WORK REQUEST:
Will you write out the data exactly, excluding every picture?

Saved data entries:
◇ ◇ ◇ ◇ ◇ ◇ ◇

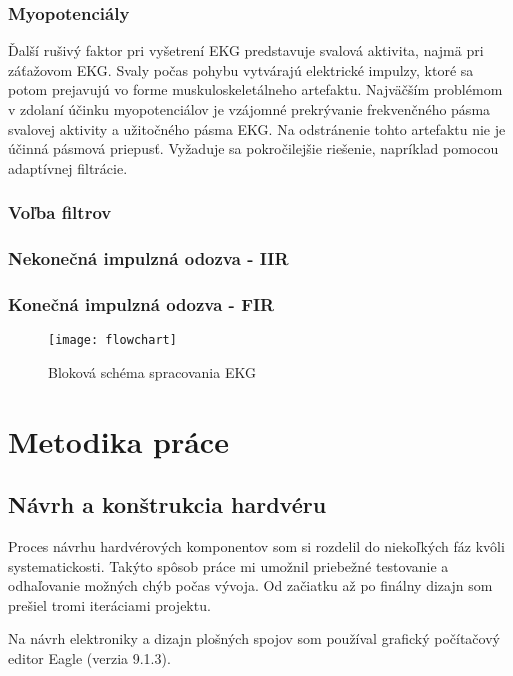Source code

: \documentclass[titlepage]{article}
\begin{document}
\subsubsection{Myopotenciály}
Ďalší rušivý faktor pri vyšetrení EKG predstavuje svalová aktivita, najmä pri záťažovom EKG. Svaly počas pohybu vytvárajú elektrické impulzy, ktoré sa potom prejavujú vo forme muskuloskeletálneho artefaktu. Najväčším problémom v zdolaní účinku myopotenciálov je vzájomné prekrývanie frekvenčného pásma svalovej aktivity a užitočného pásma EKG. Na odstránenie tohto artefaktu nie je účinná pásmová priepusť. Vyžaduje sa pokročilejšie riešenie, napríklad pomocou adaptívnej filtrácie. 

\newpage
\subsubsection{Voľba filtrov}
\subsubsection*{Nekonečná impulzná odozva - IIR}
\subsubsection*{Konečná impulzná odozva - FIR}



\begin{figure}[!ht]
\begin{center}
\texttt{[image: flowchart]}
\caption{Bloková schéma spracovania EKG}
\end{center}
\end{figure}

\newpage
\section{Metodika práce}
\subsection{Návrh a konštrukcia hardvéru}
Proces návrhu hardvérových komponentov som si rozdelil do niekoľkých fáz kvôli systematickosti. Takýto spôsob práce mi umožnil priebežné testovanie a odhaľovanie možných chýb počas vývoja. Od začiatku až po finálny dizajn som prešiel tromi iteráciami projektu. 

Na návrh elektroniky a dizajn plošných spojov som používal grafický počítačový editor Eagle (verzia 9.1.3).
\end{document}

◇ ◇ ◇ ◇ ◇ ◇ ◇

REPLY:
Source code

: \documentclass[titlepage]{article}
\begin{document}
\subsubsection{Myopotenciály}
Ďalší rušivý faktor pri vyšetrení EKG predstavuje svalová aktivita, najmä pri záťažovom EKG. Svaly počas pohybu vytvárajú elektrické impulzy, ktoré sa potom prejavujú vo forme muskuloskeletálneho artefaktu. Najväčším problémom v zdolaní účinku myopotenciálov je vzájomné prekrývanie frekvenčného pásma svalovej aktivity a užitočného pásma EKG. Na odstránenie tohto artefaktu nie je účinná pásmová priepusť. Vyžaduje sa pokročilejšie riešenie, napríklad pomocou adaptívnej filtrácie. 

\newpage
\subsubsection{Voľba filtrov}
\subsubsection*{Nekonečná impulzná odozva - IIR}
\subsubsection*{Konečná impulzná odozva - FIR}



\begin{figure}[!ht]
\begin{center}
\texttt{[image: flowchart]}
\caption{Bloková schéma spracovania EKG}
\end{center}
\end{figure}

\newpage
\section{Metodika práce}
\subsection{Návrh a konštrukcia hardvéru}
Proces návrhu hardvérových komponentov som si rozdelil do niekoľkých fáz kvôli systematickosti. Takýto spôsob práce mi umožnil priebežné testovanie a odhaľovanie možných chýb počas vývoja. Od začiatku až po finálny dizajn som prešiel tromi iteráciami projektu. 

Na návrh elektroniky a dizajn plošných spojov som používal grafický počítačový editor Eagle (verzia 9.1.3).
\end{document}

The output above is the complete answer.